Un cessez-le-feu unilatéral décrété par la Russie en Ukraine à l’occasion du Noël orthodoxe est censé avoir commencé vendredi à 12 heures (heure de Moscou), une initiative dont la sincérité a été mise en doute par Kiev.
Suivant un appel du du patriarche orthodoxe russe Kirill, mais aussi une proposition du chef de l’Etat turc Recep Tayyip Erdogan, le président russe Vladimir Poutine a demandé jeudi à son armée d’observer un « cessez-le-feu sur toute la ligne de contact entre les parties à partir de midi le 6 janvier de cette année jusqu’à minuit le 7 janvier ».
Si elle est respectée, il s’agira de la première trêve d’ampleur en Ukraine depuis le début de l’invasion russe lancée en février. De courts arrêts des combats avaient précédemment été observés localement, comme pour évacuer les civils de l’usine Azovstal de Marioupol (sud-est) en avril.
L’Ukraine a toutefois balayé cette initiative comme un « acte de propagande ». Selon le président Volodymyr Zelensky, il s’agit d’une « excuse dans le but d’au moins arrêter l’avancée de nos troupes dans le Donbass et d’apporter équipements, munitions, et rapprocher des hommes de nos positions ».
Vladimir Poutine avait lui appelé les forces ukrainiennes à respecter cette trêve afin de donner la possibilité aux orthodoxes, la confession majoritaire en Ukraine comme en Russie, d' »assister aux offices la veille de Noël, ainsi que le jour de la Nativité du Christ ».
Dans un message diffusé quelques minutes après le début annoncé du cessez-le-feu, le chef adjoint de l’administration présidentielle ukrainienne Kyrylo Tymochenko a rapporté un bombardement russe sur Kherson (sud), qui a fait des victimes. Il n’a toutefois pas précisé quand cette frappe a eu lieu.
Les autorités séparatistes de l’est de l’Ukraine, citées par les agences de presse russes, ont elles rapporté le bombardement de leur bastion de Donetsk par l’armée ukrainienne 15 minutes avant l’entrée en vigueur théorique du cessez-le-feu.
« Gardez votre hypocrisie »
Jeudi, l’annonce de la trêve par Moscou avait provoqué le scepticisme en Ukraine.
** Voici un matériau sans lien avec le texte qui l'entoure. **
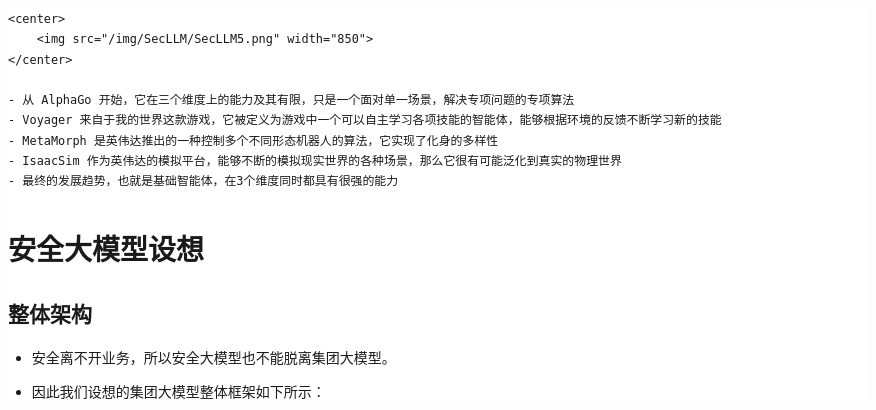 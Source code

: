     <center>
	    <img src="/img/SecLLM/SecLLM5.png" width="850">
    </center>
    
    - 从 AlphaGo 开始，它在三个维度上的能力及其有限，只是一个面对单一场景，解决专项问题的专项算法
    - Voyager 来自于我的世界这款游戏，它被定义为游戏中一个可以自主学习各项技能的智能体，能够根据环境的反馈不断学习新的技能
    - MetaMorph 是英伟达推出的一种控制多个不同形态机器人的算法，它实现了化身的多样性
    - IsaacSim 作为英伟达的模拟平台，能够不断的模拟现实世界的各种场景，那么它很有可能泛化到真实的物理世界
    - 最终的发展趋势，也就是基础智能体，在3个维度同时都具有很强的能力

# 安全大模型设想

## 整体架构

- 安全离不开业务，所以安全大模型也不能脱离集团大模型。
- 因此我们设想的集团大模型整体框架如下所示：
    
    <center>
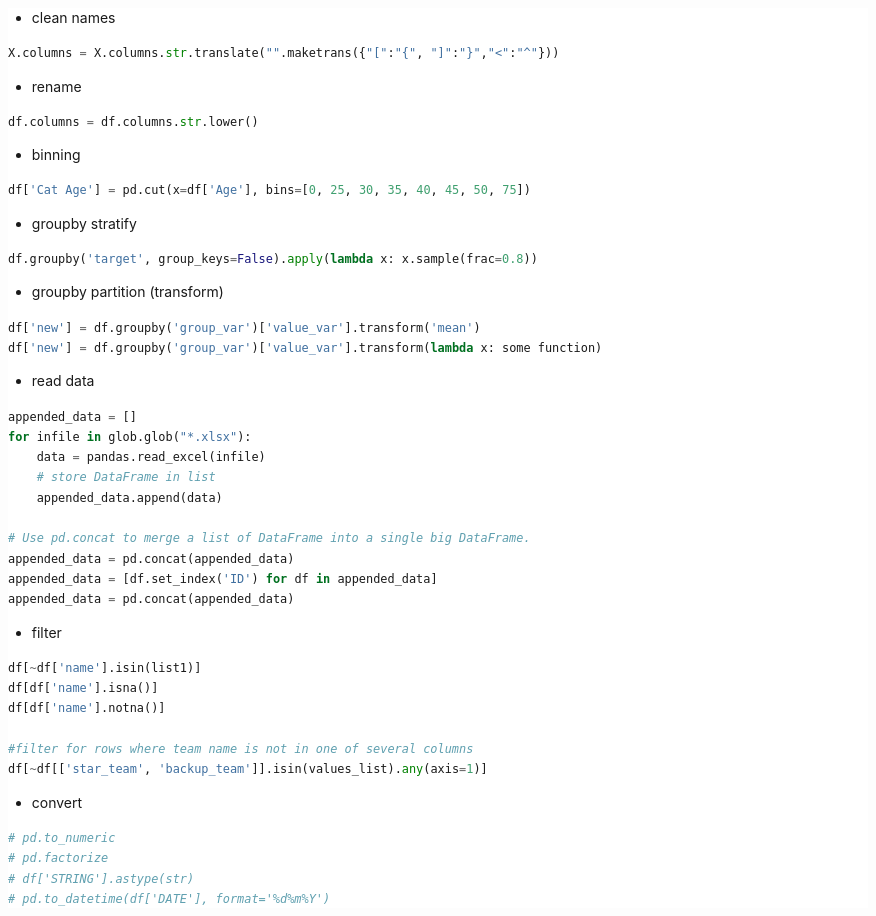 - clean names

```python
X.columns = X.columns.str.translate("".maketrans({"[":"{", "]":"}","<":"^"}))
```

- rename

```python
df.columns = df.columns.str.lower()
```

- binning

```python
df['Cat Age'] = pd.cut(x=df['Age'], bins=[0, 25, 30, 35, 40, 45, 50, 75])
```

- groupby stratify

```python
df.groupby('target', group_keys=False).apply(lambda x: x.sample(frac=0.8))  
```
- groupby partition (transform)
```python
df['new'] = df.groupby('group_var')['value_var'].transform('mean')
df['new'] = df.groupby('group_var')['value_var'].transform(lambda x: some function)
```
- read data

```python
appended_data = []
for infile in glob.glob("*.xlsx"):
    data = pandas.read_excel(infile)
    # store DataFrame in list
    appended_data.append(data)

# Use pd.concat to merge a list of DataFrame into a single big DataFrame.
appended_data = pd.concat(appended_data)
appended_data = [df.set_index('ID') for df in appended_data]
appended_data = pd.concat(appended_data)
```

- filter

```python
df[~df['name'].isin(list1)]
df[df['name'].isna()]
df[df['name'].notna()]

#filter for rows where team name is not in one of several columns
df[~df[['star_team', 'backup_team']].isin(values_list).any(axis=1)] 

```

- convert

```python
# pd.to_numeric
# pd.factorize
# df['STRING'].astype(str)
# pd.to_datetime(df['DATE'], format='%d%m%Y')
```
« La Russie doit quitter les territoires occupés, c’est alors seulement qu’il y aura une ‘trêve temporaire’. Gardez votre hypocrisie », a réagi sur Twitter un conseiller de la présidence ukrainienne, Mykhaïlo Podoliak.
Pour le président américain, Vladimir Poutine cherche « à se donner de l’air ». Il « était prêt à bombarder des hôpitaux, des crèches et des églises (...) le 25 décembre et lors du Nouvel an », a ironisé Joe Biden.
Ce cessez-le-feu « ne fera rien pour faire avancer les perspectives de paix », a réagi le ministre britannique des Affaires étrangères James Cleverly, en réclamant un retrait définitif des forces russes. Une telle trêve n’apportera « ni liberté ni sécurité » en Ukraine, a abondé la diplomatie allemande.
Dans sa conversation téléphonique avec Vladimir Poutine, M. Erdogan avait proposé un « cessez-le-feu unilatéral » destiné à soutenir « les appels à la paix et les négociations entre Moscou et Kiev ».
La Russie est prête à un « dialogue sérieux » avec l’Ukraine à condition que celle-ci se plie aux exigences russes et accepte les « nouvelles réalités territoriales » nées de l’invasion de ce pays en février, a fait valoir Vladimir Poutine.
Moscou a revendiqué en septembre l’annexion de quatre régions occupées au moins partiellement par son armée en Ukraine, malgré de multiples revers militaires sur le terrain, sur le schéma de celle de la péninsule ukrainienne de Crimée en mars 2014.
Volodymyr Zelensky insiste pour un retrait total des forces russes de son pays, Crimée comprise, avant tout dialogue avec Moscou. Dans le cas contraire, il promet de reprendre par la force les territoires occupés.
A l’occasion de ses discussions avec M. Erdogan, M. Poutine a accusé les Occidentaux de « gaver le régime de Kiev d’armes et d’équipements militaires et de lui fournir des informations opérationnelles et de ciblage ».
La trêve russe est proposée moins d’une semaine après une frappe ukrainienne dans la nuit du Nouvel An qui a fait au moins 89 morts à Makiïvka, dans l’est de l’Ukraine. Un bombardement particulièrement meurtrier que l’armée russe a dû reconnaître, fait extrêmement rare, et qui a suscité des critiques en Russie à l’encontre du commandement militaire.